Zapytana o to, jak radzi sobie w wieży pośród magicznych, zalała Esta kolejną
falą historyjek, aż ten w duchu pożałował swojej grzeczności. Nie miał pojęcia,
że dziewczęta potrafią wyrzucać z siebie tak wiele słów w tak krótkich
odstępach czasu. I odpływał już w bezmyślność, niesiony rwącym prądem jej
opowieści, gdy jedno imię przywołało go do rzeczywistości.
-
Czy mogłabyś powtórzyć, o kim mowa?
-
O Berii, tej użytkowej. - Obrzuciła Esta wymownym spojrzeniem. - Nie spodobało
jej się, że spędzamy razem czas. Dlatego bez ogródek powiedziałam jej, że
sypiamy ze sobą. Gdybyś widział jej minę…
W
tej chwili zdruzgotany Est nie chciał widzieć niczyjej miny.
-
Że co jej powiedziałaś?! - zaskrzeczał zdjęty grozą.
-
No... że jesteśmy kochankami i uprawiamy se…
-
Nie, Wszechmocni, to dla mnie za wiele! – Pociągnął podłużne płatki uszu, z
przerażeniem patrząc na czarodziejkę. - Czyś ty rozum postradała, dziewczyno?!
Leos
wydawała się zaskoczona jego reakcją.
-
Dlaczego? Nawet jeśli to kłamstwo, to wcale nie znaczy, że kiedyś nie stanie
się prawdą - dodała ciszej. Opuściła głowę, tak że spod bujnej grzywy wystawały
jedynie czerwone końcówki jej uszu.
Estowi
zrobiło się słabo. Niepomiernie cieszyło go, że Cola nie ma teraz w Twierdzy,
inaczej zaśmiewałby się do rozpuku powtarzając co lepsze opowiastki wędrujące z
ust do ust. Zmroziło go na myśl, jakie plotki o nim krążą pośród magicznych
zamieszkujących wieżę. Faktycznie, ostatnio czarodziejki spoglądały na niego
inaczej, a Travis… O nie, i jak mu teraz spojrzy w oczy?!
Resztę
drogi przebyli w niezręcznym milczeniu.

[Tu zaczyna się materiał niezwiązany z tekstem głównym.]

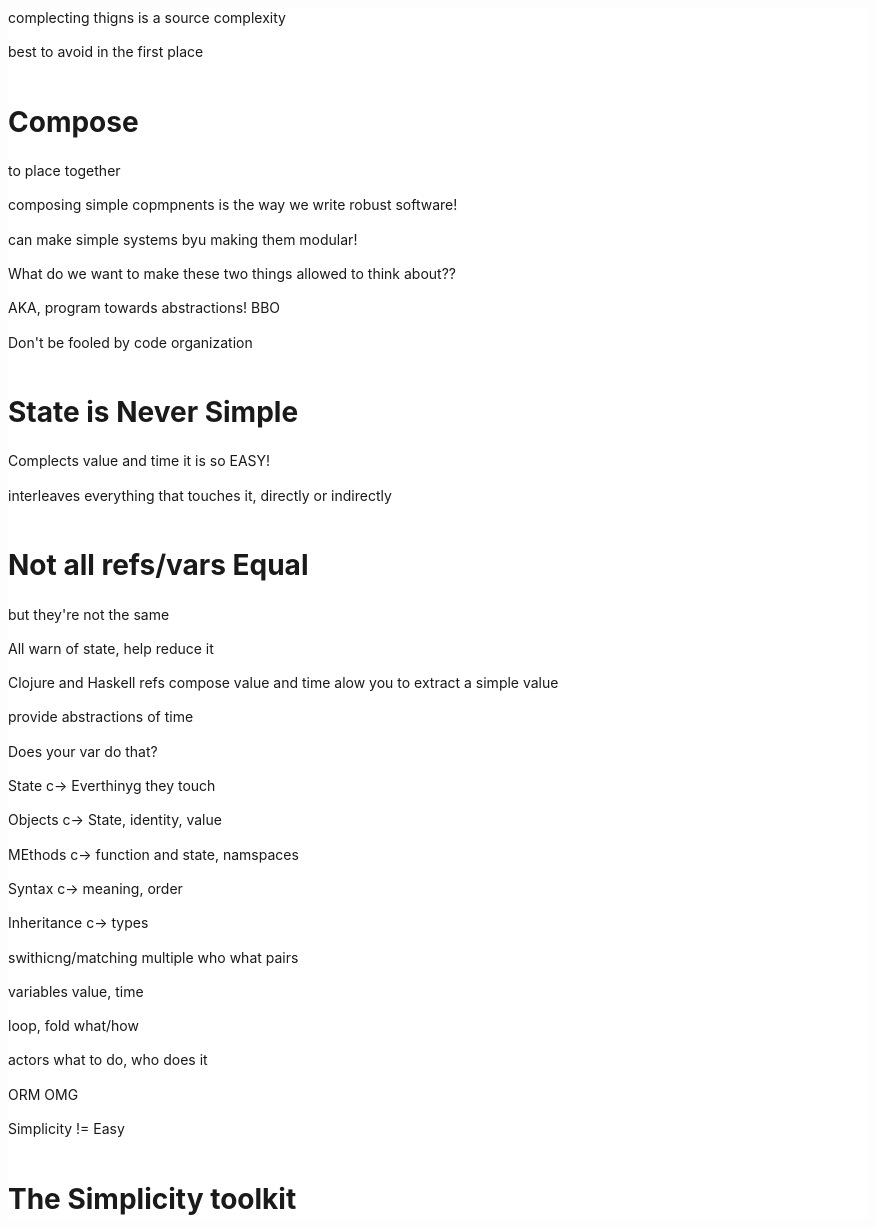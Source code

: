 complecting thigns is a source complexity

best to avoid in the first place

Compose
=======

to place together

composing simple copmpnents is the way we write robust software!

can make simple systems byu making them modular!

What do we want to make these two things allowed to think about??

AKA, program towards abstractions! BBO

Don't be fooled by code organization

State is Never Simple
=====================

Complects value and time
it is so EASY!

interleaves everything that touches it, directly or indirectly

Not all refs/vars Equal
=======================

but they're not the same

All warn of state, help reduce it

Clojure and Haskell refs compose value and time
   alow you to extract a simple value

   provide abstractions of time

Does your var do that?

State c-> Everthinyg they touch

Objects c-> State, identity, value

MEthods c-> function and state, namspaces

Syntax c-> meaning, order

Inheritance c-> types

swithicng/matching     multiple who what pairs

variables                value, time

loop, fold             what/how

actors                 what to do, who does it

ORM                    OMG

Simplicity != Easy

The Simplicity toolkit
======================
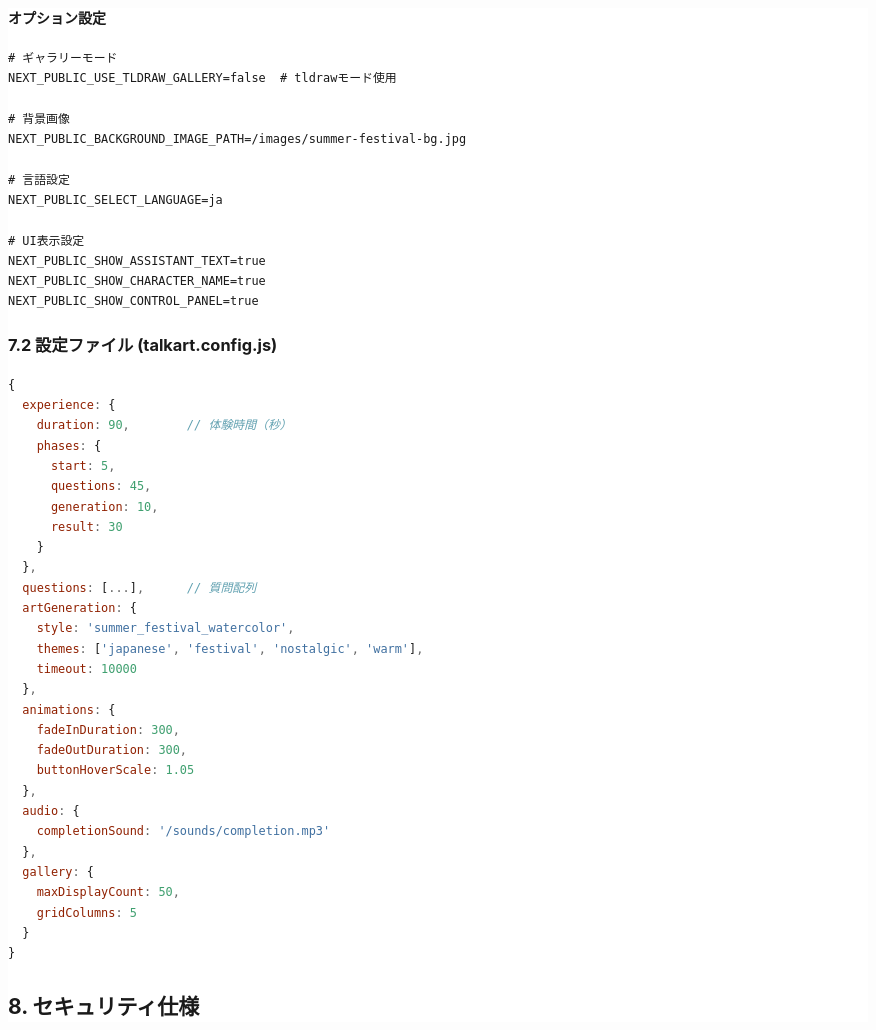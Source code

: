 #### オプション設定
```env
# ギャラリーモード
NEXT_PUBLIC_USE_TLDRAW_GALLERY=false  # tldrawモード使用

# 背景画像
NEXT_PUBLIC_BACKGROUND_IMAGE_PATH=/images/summer-festival-bg.jpg

# 言語設定
NEXT_PUBLIC_SELECT_LANGUAGE=ja

# UI表示設定
NEXT_PUBLIC_SHOW_ASSISTANT_TEXT=true
NEXT_PUBLIC_SHOW_CHARACTER_NAME=true
NEXT_PUBLIC_SHOW_CONTROL_PANEL=true
```

### 7.2 設定ファイル (talkart.config.js)
```javascript
{
  experience: {
    duration: 90,        // 体験時間（秒）
    phases: {
      start: 5,
      questions: 45,
      generation: 10,
      result: 30
    }
  },
  questions: [...],      // 質問配列
  artGeneration: {
    style: 'summer_festival_watercolor',
    themes: ['japanese', 'festival', 'nostalgic', 'warm'],
    timeout: 10000
  },
  animations: {
    fadeInDuration: 300,
    fadeOutDuration: 300,
    buttonHoverScale: 1.05
  },
  audio: {
    completionSound: '/sounds/completion.mp3'
  },
  gallery: {
    maxDisplayCount: 50,
    gridColumns: 5
  }
}
```

## 8. セキュリティ仕様
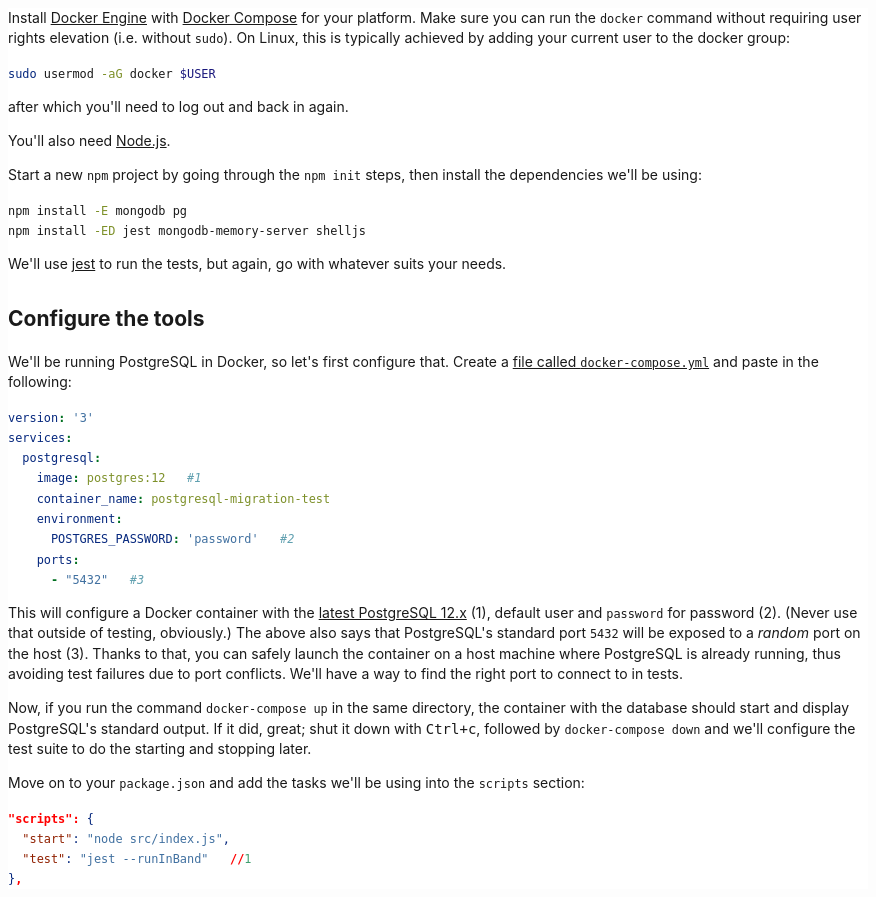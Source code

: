 Install [Docker Engine](https://docs.docker.com/engine/install/) with [Docker Compose](https://docs.docker.com/compose/install/) for your platform. Make sure you can run the `docker` command without requiring user rights elevation (i.e. without `sudo`). On Linux, this is typically achieved by adding your current user to the docker group:

``` Bash
sudo usermod -aG docker $USER
```

after which you'll need to log out and back in again.

You'll also need [Node.js](https://nodejs.org/).

Start a new `npm` project by going through the `npm init` steps, then install the dependencies we'll be using:

``` Bash
npm install -E mongodb pg
npm install -ED jest mongodb-memory-server shelljs
```

We'll use [jest](https://jestjs.io/) to run the tests, but again, go with whatever suits your needs.

## Configure the tools

We'll be running PostgreSQL in Docker, so let's first configure that. Create a [file called `docker-compose.yml`](https://docs.docker.com/compose/compose-file/) and paste in the following:

``` YAML
version: '3'
services:
  postgresql:
    image: postgres:12   #1
    container_name: postgresql-migration-test
    environment:
      POSTGRES_PASSWORD: 'password'   #2
    ports:
      - "5432"   #3
```

This will configure a Docker container with the [latest PostgreSQL 12.x](https://hub.docker.com/_/postgres) (1), default user and `password` for password (2). (Never use that outside of testing, obviously.) The above also says that PostgreSQL's standard port `5432` will be exposed to a *random* port on the host (3). Thanks to that, you can safely launch the container on a host machine where PostgreSQL is already running, thus avoiding test failures due to port conflicts. We'll have a way to find the right port to connect to in tests.

Now, if you run the command `docker-compose up` in the same directory, the container with the database should start and display PostgreSQL's standard output. If it did, great; shut it down with <kbd>Ctrl+c</kbd>, followed by `docker-compose down` and we'll configure the test suite to do the starting and stopping later.

Move on to your `package.json` and add the tasks we'll be using into the `scripts` section:

``` JSON
"scripts": {
  "start": "node src/index.js",
  "test": "jest --runInBand"   //1
},
```
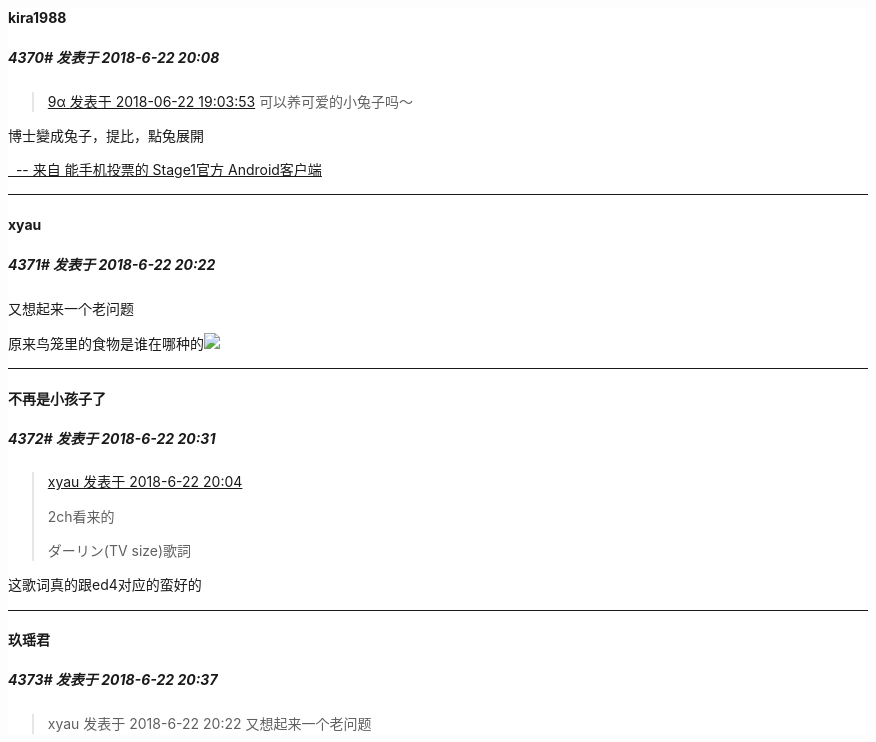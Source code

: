 ####  kira1988  
##### 4370#       发表于 2018-6-22 20:08



<blockquote><a href="httphttps://bbs.saraba1st.com/2b/forum.php?mod=redirect&amp;goto=findpost&amp;pid=40079879&amp;ptid=1712743" target="_blank">9α 发表于 2018-06-22 19:03:53</a>
可以养可爱的小兔子吗～</blockquote>博士變成兔子，提比，點兔展開

[  -- 来自 能手机投票的 Stage1官方 Android客户端](https://www.coolapk.com/apk/140634)







*****

####  xyau  
##### 4371#       发表于 2018-6-22 20:22




又想起来一个老问题

原来鸟笼里的食物是谁在哪种的<img src="https://static.saraba1st.com/image/smiley/face2017/018.png" referrerpolicy="no-referrer">







*****

####  不再是小孩子了  
##### 4372#       发表于 2018-6-22 20:31



<blockquote><a href="httphttps://bbs.saraba1st.com/2b/forum.php?mod=redirect&amp;goto=findpost&amp;pid=40080342&amp;ptid=1712743" target="_blank">xyau 发表于 2018-6-22 20:04</a>

2ch看来的


ダーリン(TV size)歌詞</blockquote>
这歌词真的跟ed4对应的蛮好的







*****

####  玖瑶君  
##### 4373#       发表于 2018-6-22 20:37



<blockquote>xyau 发表于 2018-6-22 20:22
又想起来一个老问题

Przekraczając próg Głównego Budynku Est
doznał ogromnej ulgi, która prawie zwaliła go z nóg. Miał już dość. Dość
towarzystwa, dość plotek, dość wszystkiego. Miało się ułożyć, tymczasem
katastrofa goni katastrofę. Czym na to zasłużył?!
Zapukał
w dębowe drzwi. Weszli, zaproszeni pojedynczym słowem wiekowego doradcy. Mag
siedział już w fotelu usytuowanym naprzeciw dwóch kolejnych, przeznaczonych dla
ucznia oraz towarzyszącej mu czarodziejki. Powitał ich oszczędnym gestem i nie
przedłużając uprzejmości, zaprosił do wspólnego posiłku. Utartym zwyczajem nie
odezwali się aż do końca kolacji, co dla wygadanej Leos musiało być nie lada torturą.
Zajadający się mięsem z królika Est pomyślał, że jeżeli mistrz nie zdoła
utemperować jej charakteru, to nikt temu nie podoła. A już z pewnością nie on.
Nie posiadał na tyle cierpliwości, natomiast nerwy napięte na postronkach
powoli ulegały przeciążeniu. Poza tym wolał je zużywać na innego człowieka, zaledwie
odrobinę ustępującego dziewczynie żywiołowością…
Est
jako pierwszy dokończył posiłek. Odstawił kieliszek z wydrążoną skorupką i nim
sięgnął po kubek z miętowym naparem, jeszcze chwilę rozkoszował się
rozpływającym w ustach smakiem lekko ściętego jajka. Rozsiadł się wygodniej, a
jego nieobecny wzrok wciąż wymykał się poza wysokie okna, teraz otwarte i
wpuszczające do gabinetu rześkie wieczorne powietrze. Znów dużo jadł. W
zastraszającym tempie pochłaniał spore porcje, odzyskując w ten sposób energię
fizyczną, której bez ustanku mu brakowało. Przestał rosnąć, lecz tylko tak mógł
nadrobić braki powstałe na skutek niedostatecznej ilości snu. Nie miał czasu na
sen. Aczkolwiek teraz z przyjemnością przymknął ciężkie powieki.
Ciepłe
naczynie z napojem rozkosznie grzało palce. Pełen żołądek skutecznie rozganiał
wszelkie ponure myśli. Wszystko wróciło do normy. Dramatyczne przeżycia pomału rozmywały
się w pamięci i zrelaksowany czekał, aż pozostali skończą jeść, jednakże jego beztroska
nie trwała długo.
Przez
okno wdarły się odgłosy krzątaniny i okrzyki wartowników dobiegające z
dziedzińca, a wtórował im upiorny zgrzyt podnoszonej brony. Do ogólnej
kakofonii dołączył chrobot olbrzymiej antaby i skrzypienie rozchylanych wrót.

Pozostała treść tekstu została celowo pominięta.